SABMiller India
 
AP beer sales policy likely to benefit UB
Hyderabad, The Economic Times, 7th-Jul 2010
 
THE new procurement policy for sale of beer in Andhra Pradesh will be based on the market share held by brewers in other states. This development is likely to benefit United Breweries (UB) while reducing the share of orders for the state’s largest selling beer marketer, SAB Miller. South African beer giant SAB Miller and UB together account for 95% of Andhra Pradesh’s beer sales.

The Andhra Pradesh Beverage Corporation (APBCL), will now reduce the share of this “duopoly” to 75% and reserve the remainder for smaller players. This follows the decision by the Andhra Pradesh High Court on Monday this week to not grant a stay on the new policy. SAB Miller’s Indian subsidiary had appealed against nodal state agency APBCL’s new procurement policy for beer dated May 19, 2010.

“It will take at least 2-3 days to arrive at the actual split between the two majors but UB is likely to have an edge over SAB Miller because of the market share they hold in other states,” said a senior APBCL official, on grounds of anonymity.

The new policy is based on market share statistics of brewers across different states in India. It is designed to open doors for other suppliers and to deliver wider consumer choice. APBCL has looked at state such as Tamil Nadu, Rajasthan and Madhya Pradesh for reference as these state governments also control the whole-sale and retail trade of alcoholic beverages.

Unlike in the rest of India where UB dominates the 200 million cases Indian beer industry, in Andhra Pradesh, SAB Miller has the lion’s share of the market at around 60%. This equation is likely to change in favour of UB as a result of this decision. Andhra Pradesh is the biggest beer market in India, and SAB Miller, the makers of Royal Challenge and Knock Out beer, draws 30% of its India volumes from the state. Order books had so far been awarded on the back of market forces or core-consumer franchise for beer brands.

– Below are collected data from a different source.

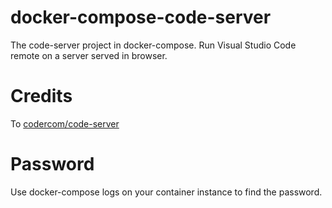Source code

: # docker-compose-code-server
The code-server project in docker-compose. Run Visual Studio Code remote on a server served in browser.

# Credits
To [codercom/code-server](https://github.com/codercom/code-server)

# Password
Use docker-compose logs on your container instance to find the password.
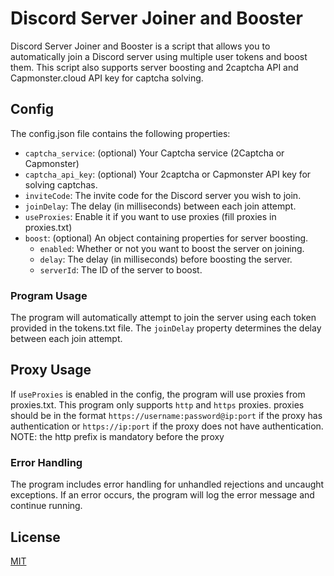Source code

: # Discord Server Joiner and Booster

Discord Server Joiner and Booster is a script that allows you to automatically join a Discord server using multiple user tokens and boost them. This script also supports server boosting and 2captcha API and Capmonster.cloud API key for captcha solving.



## Config

The config.json file contains the following properties:
- `captcha_service`: (optional) Your Captcha service (2Captcha or Capmonster)
- `captcha_api_key`: (optional) Your 2captcha or Capmonster API key for solving captchas.
- `inviteCode`: The invite code for the Discord server you wish to join.
- `joinDelay`: The delay (in milliseconds) between each join attempt.
- `useProxies`: Enable it if you want to use proxies (fill proxies in proxies.txt)
- `boost`: (optional) An object containing properties for server boosting.
    - `enabled`: Whether or not you want to boost the server on joining.
    - `delay`: The delay (in milliseconds) before boosting the server.
    - `serverId`: The ID of the server to boost.

### Program Usage

The program will automatically attempt to join the server using each token provided in the tokens.txt file. The `joinDelay` property determines the delay between each join attempt. 



## Proxy Usage
If `useProxies` is enabled in the config, the program will use proxies from proxies.txt.
This program only supports `http` and `https` proxies.
proxies should be in the format `https://username:password@ip:port` if the proxy has authentication or `https://ip:port` if the proxy does not have authentication. 
NOTE: the http prefix is mandatory before the proxy 

### Error Handling

The program includes error handling for unhandled rejections and uncaught exceptions. If an error occurs, the program will log the error message and continue running.




## License
[MIT](https://choosealicense.com/licenses/mit/)
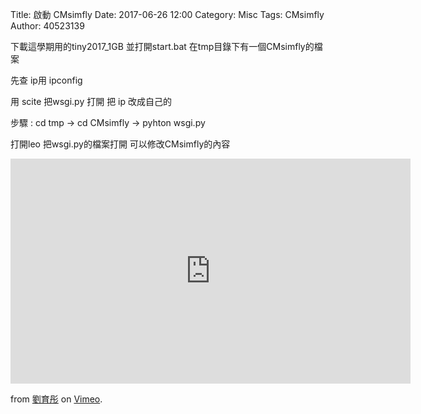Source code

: Title: 啟動 CMsimfly
Date: 2017-06-26 12:00
Category: Misc
Tags: CMsimfly
Author: 40523139

<!-- PELICAN_END_SUMMARY -->

下載這學期用的tiny2017_1GB 並打開start.bat 在tmp目錄下有一個CMsimfly的檔案

先查 ip用 ipconfig     

用 scite 把wsgi.py 打開 把 ip 改成自己的

步驟 : cd tmp -> cd CMsimfly -> pyhton wsgi.py 

打開leo 把wsgi.py的檔案打開 可以修改CMsimfly的內容
             
                    
<iframe src="https://player.vimeo.com/video/215030751" width="640" height="360" frameborder="0" webkitallowfullscreen mozallowfullscreen allowfullscreen></iframe>
<p><a href="https://vimeo.com/215030751"></a> from <a href="https://vimeo.com/user58915964">劉育彤</a> on <a href="https://vimeo.com">Vimeo</a>.</p>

“No corporation uses other states as a benchmark but they base it on local demand. Although the orders placed with SAB Miler in the state will come down in the short run, it remains to be seen whether consumer demand will translate into higher sales for other brewers or if their stocks will stay blocked in warehouses,” said Sundeep Kumar, director corporate affairs and communications for SAB Miller India.

“This is definitely a positive for United Breweries but we have to wait and see how it will be implemented. It will then take at least 2-3 months to impact volumes,” said Shekhar Ramamurthy, deputy president UB. Industry observers, however, said that many brewers have regional brands that are only retailed in certain markets and would not be reflected in the market share of others states.

Incidentally, United Breweries and SAB Miller had locked horns with APBCL demanding a price increase last year. Taken aback by the move during peak summer months, APBCL blocked their supplies for nearly three months. They were finally granted a 9-10% price increase in November. Smaller brewers such as Carlsberg India and Crown beers India, who met consumer’s demand in this period, are those who are also likely to benefit from the policy revision.